Extracted material ▸
§

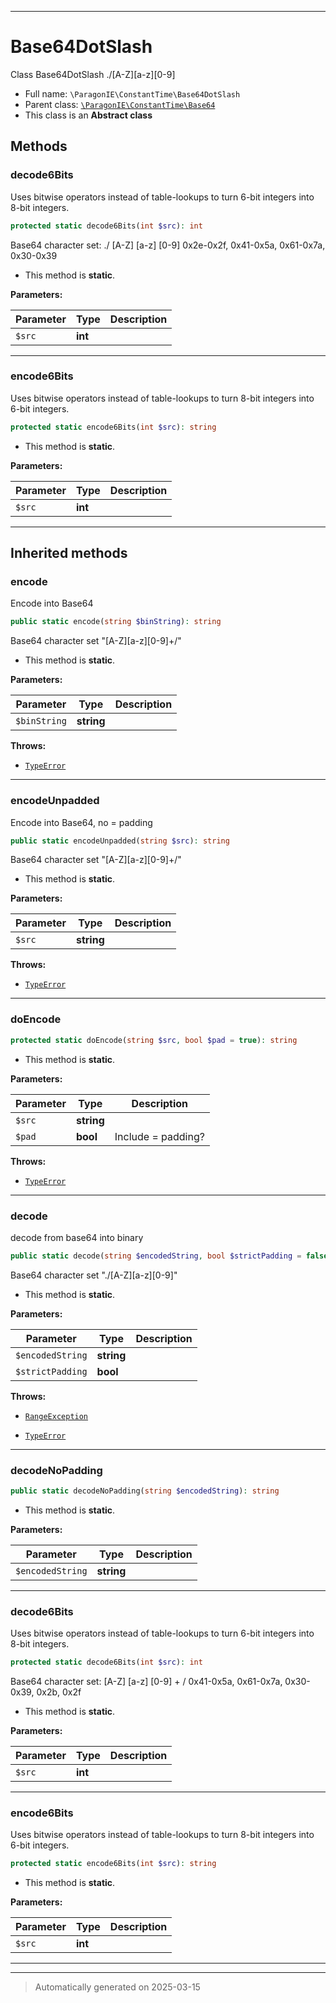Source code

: ***

# Base64DotSlash

Class Base64DotSlash
./[A-Z][a-z][0-9]



* Full name: `\ParagonIE\ConstantTime\Base64DotSlash`
* Parent class: [`\ParagonIE\ConstantTime\Base64`](./Base64.md)
* This class is an **Abstract class**




## Methods


### decode6Bits

Uses bitwise operators instead of table-lookups to turn 6-bit integers
into 8-bit integers.

```php
protected static decode6Bits(int $src): int
```

Base64 character set:
./         [A-Z]      [a-z]     [0-9]
0x2e-0x2f, 0x41-0x5a, 0x61-0x7a, 0x30-0x39

* This method is **static**.




**Parameters:**

| Parameter | Type | Description |
|-----------|------|-------------|
| `$src` | **int** |  |





***

### encode6Bits

Uses bitwise operators instead of table-lookups to turn 8-bit integers
into 6-bit integers.

```php
protected static encode6Bits(int $src): string
```



* This method is **static**.




**Parameters:**

| Parameter | Type | Description |
|-----------|------|-------------|
| `$src` | **int** |  |





***


## Inherited methods


### encode

Encode into Base64

```php
public static encode(string $binString): string
```

Base64 character set "[A-Z][a-z][0-9]+/"

* This method is **static**.




**Parameters:**

| Parameter | Type | Description |
|-----------|------|-------------|
| `$binString` | **string** |  |




**Throws:**

- [`TypeError`](../../TypeError.md)



***

### encodeUnpadded

Encode into Base64, no = padding

```php
public static encodeUnpadded(string $src): string
```

Base64 character set "[A-Z][a-z][0-9]+/"

* This method is **static**.




**Parameters:**

| Parameter | Type | Description |
|-----------|------|-------------|
| `$src` | **string** |  |




**Throws:**

- [`TypeError`](../../TypeError.md)



***

### doEncode



```php
protected static doEncode(string $src, bool $pad = true): string
```



* This method is **static**.




**Parameters:**

| Parameter | Type | Description |
|-----------|------|-------------|
| `$src` | **string** |  |
| `$pad` | **bool** | Include = padding? |




**Throws:**

- [`TypeError`](../../TypeError.md)



***

### decode

decode from base64 into binary

```php
public static decode(string $encodedString, bool $strictPadding = false): string
```

Base64 character set "./[A-Z][a-z][0-9]"

* This method is **static**.




**Parameters:**

| Parameter | Type | Description |
|-----------|------|-------------|
| `$encodedString` | **string** |  |
| `$strictPadding` | **bool** |  |




**Throws:**

- [`RangeException`](../../RangeException.md)

- [`TypeError`](../../TypeError.md)



***

### decodeNoPadding



```php
public static decodeNoPadding(string $encodedString): string
```



* This method is **static**.




**Parameters:**

| Parameter | Type | Description |
|-----------|------|-------------|
| `$encodedString` | **string** |  |





***

### decode6Bits

Uses bitwise operators instead of table-lookups to turn 6-bit integers
into 8-bit integers.

```php
protected static decode6Bits(int $src): int
```

Base64 character set:
[A-Z]      [a-z]      [0-9]      +     /
0x41-0x5a, 0x61-0x7a, 0x30-0x39, 0x2b, 0x2f

* This method is **static**.




**Parameters:**

| Parameter | Type | Description |
|-----------|------|-------------|
| `$src` | **int** |  |





***

### encode6Bits

Uses bitwise operators instead of table-lookups to turn 8-bit integers
into 6-bit integers.

```php
protected static encode6Bits(int $src): string
```



* This method is **static**.




**Parameters:**

| Parameter | Type | Description |
|-----------|------|-------------|
| `$src` | **int** |  |





***


***
> Automatically generated on 2025-03-15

§

Exercise description ▸ With the pictures omitted, reproduce the records in full and exactly.

Task output ▸
Source code

: ***

# Base64DotSlash

Class Base64DotSlash
./[A-Z][a-z][0-9]



* Full name: `\ParagonIE\ConstantTime\Base64DotSlash`
* Parent class: [`\ParagonIE\ConstantTime\Base64`](./Base64.md)
* This class is an **Abstract class**




## Methods


### decode6Bits

Uses bitwise operators instead of table-lookups to turn 6-bit integers
into 8-bit integers.

```php
protected static decode6Bits(int $src): int
```

Base64 character set:
./         [A-Z]      [a-z]     [0-9]
0x2e-0x2f, 0x41-0x5a, 0x61-0x7a, 0x30-0x39

* This method is **static**.




**Parameters:**

| Parameter | Type | Description |
|-----------|------|-------------|
| `$src` | **int** |  |





***

### encode6Bits

Uses bitwise operators instead of table-lookups to turn 8-bit integers
into 6-bit integers.

```php
protected static encode6Bits(int $src): string
```



* This method is **static**.




**Parameters:**

| Parameter | Type | Description |
|-----------|------|-------------|
| `$src` | **int** |  |





***


## Inherited methods


### encode

Encode into Base64

```php
public static encode(string $binString): string
```

Base64 character set "[A-Z][a-z][0-9]+/"

* This method is **static**.




**Parameters:**

| Parameter | Type | Description |
|-----------|------|-------------|
| `$binString` | **string** |  |




**Throws:**

- [`TypeError`](../../TypeError.md)



***

### encodeUnpadded

Encode into Base64, no = padding

```php
public static encodeUnpadded(string $src): string
```

Base64 character set "[A-Z][a-z][0-9]+/"

* This method is **static**.




**Parameters:**

| Parameter | Type | Description |
|-----------|------|-------------|
| `$src` | **string** |  |




**Throws:**

- [`TypeError`](../../TypeError.md)



***

### doEncode



```php
protected static doEncode(string $src, bool $pad = true): string
```



* This method is **static**.




**Parameters:**

| Parameter | Type | Description |
|-----------|------|-------------|
| `$src` | **string** |  |
| `$pad` | **bool** | Include = padding? |




**Throws:**

- [`TypeError`](../../TypeError.md)



***

### decode

decode from base64 into binary

```php
public static decode(string $encodedString, bool $strictPadding = false): string
```

Base64 character set "./[A-Z][a-z][0-9]"

* This method is **static**.




**Parameters:**

| Parameter | Type | Description |
|-----------|------|-------------|
| `$encodedString` | **string** |  |
| `$strictPadding` | **bool** |  |




**Throws:**

- [`RangeException`](../../RangeException.md)

- [`TypeError`](../../TypeError.md)



***

### decodeNoPadding



```php
public static decodeNoPadding(string $encodedString): string
```



* This method is **static**.




**Parameters:**

| Parameter | Type | Description |
|-----------|------|-------------|
| `$encodedString` | **string** |  |





***

### decode6Bits

Uses bitwise operators instead of table-lookups to turn 6-bit integers
into 8-bit integers.

```php
protected static decode6Bits(int $src): int
```

Base64 character set:
[A-Z]      [a-z]      [0-9]      +     /
0x41-0x5a, 0x61-0x7a, 0x30-0x39, 0x2b, 0x2f

* This method is **static**.




**Parameters:**

| Parameter | Type | Description |
|-----------|------|-------------|
| `$src` | **int** |  |





***

### encode6Bits

Uses bitwise operators instead of table-lookups to turn 8-bit integers
into 6-bit integers.

```php
protected static encode6Bits(int $src): string
```



* This method is **static**.




**Parameters:**

| Parameter | Type | Description |
|-----------|------|-------------|
| `$src` | **int** |  |





***


***
> Automatically generated on 2025-03-15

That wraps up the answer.